[Update: Michael Salib's PyCon 2004 session will be addressing exactly this topic --- "Faster than C: Static Type Inference with Starkiller"...
This dynamism makes programming in Python a joy, but generating optimal code a nightmare. Yet while the presence of such abundant dynamism makes traditional static optimization impossible, in most programs, there is surprisingly little dynamism. For example, in most Python programs:
- all class and function objects are created exactly once
- class inheritance relationships do not change at run time
- methods are not added after a class object has been created
- most expressions have exactly one type; the vast majority of those that have more than one type have only a few types
The flip side is that what little dynamism a particular program makes use of is often absolutely vital.
I have developed a type inference algorithm for Python that is able to resolve most dispatches statically. This algorithm is based on Ole Agesen's Cartesian Product Algorithm for type inference of Self programs. I have built a type inferencer for Python based on this algorithm called Starkiller. ]
As folks are discussing, C Python's simple implementation has a cost/benefit.

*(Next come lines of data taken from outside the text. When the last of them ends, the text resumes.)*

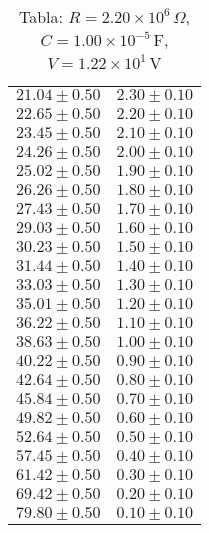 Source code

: \begin{table}[H]
\begin{tabular}{|c|c|}
$21.04 \pm 0.50$ & $2.30 \pm 0.10$ \\
$22.65 \pm 0.50$ & $2.20 \pm 0.10$ \\
$23.45 \pm 0.50$ & $2.10 \pm 0.10$ \\
$24.26 \pm 0.50$ & $2.00 \pm 0.10$ \\
$25.02 \pm 0.50$ & $1.90 \pm 0.10$ \\
$26.26 \pm 0.50$ & $1.80 \pm 0.10$ \\
$27.43 \pm 0.50$ & $1.70 \pm 0.10$ \\
$29.03 \pm 0.50$ & $1.60 \pm 0.10$ \\
$30.23 \pm 0.50$ & $1.50 \pm 0.10$ \\
$31.44 \pm 0.50$ & $1.40 \pm 0.10$ \\
$33.03 \pm 0.50$ & $1.30 \pm 0.10$ \\
$35.01 \pm 0.50$ & $1.20 \pm 0.10$ \\
$36.22 \pm 0.50$ & $1.10 \pm 0.10$ \\
$38.63 \pm 0.50$ & $1.00 \pm 0.10$ \\
$40.22 \pm 0.50$ & $0.90 \pm 0.10$ \\
$42.64 \pm 0.50$ & $0.80 \pm 0.10$ \\
$45.84 \pm 0.50$ & $0.70 \pm 0.10$ \\
$49.82 \pm 0.50$ & $0.60 \pm 0.10$ \\
$52.64 \pm 0.50$ & $0.50 \pm 0.10$ \\
$57.45 \pm 0.50$ & $0.40 \pm 0.10$ \\
$61.42 \pm 0.50$ & $0.30 \pm 0.10$ \\
$69.42 \pm 0.50$ & $0.20 \pm 0.10$ \\
$79.80 \pm 0.50$ & $0.10 \pm 0.10$ \\
\hline
\end{tabular}
\caption*{Tabla: $R = 2.20 \times 10^{6}\,\Omega$, $C = 1.00 \times 10^{-5}$\,F, $V = 1.22 \times 10^{1}$\,V}
\end{table}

Compiling efficiently may require some kind of "optimistic with fallback" approach. Assume the internal representationss are not messed with, and so compile the code to be optimistically efficient. If the internals become messed with then flip the bit and fallback to the simple implementation for that object.
This is similar to optimistically compiling for efficient data representations. For example when the code is about to do some math, compile in-line a test for the data type. Branch to multiple paths of code based on the type. Create a branch for in-line integer math and/or a branch for in-line double math and also include a branch for the fully boxed math.
Another approach that should not be overlooked is whole/partial program analysis. When moving from development to production, whole program analysis could be employed to optimize the specific application or groups of packages. This approach has been employed for Scheme with a good deal of promise...
Stalin has been tested on a suite of benchmarks whose length ranges up to a thousand lines. Stalin outperforms Scheme->C, Gambit-C, Chez, SML/NJ, and even handwritten Ada, Pascal, Fortran, and C code, on most of these benchmarks.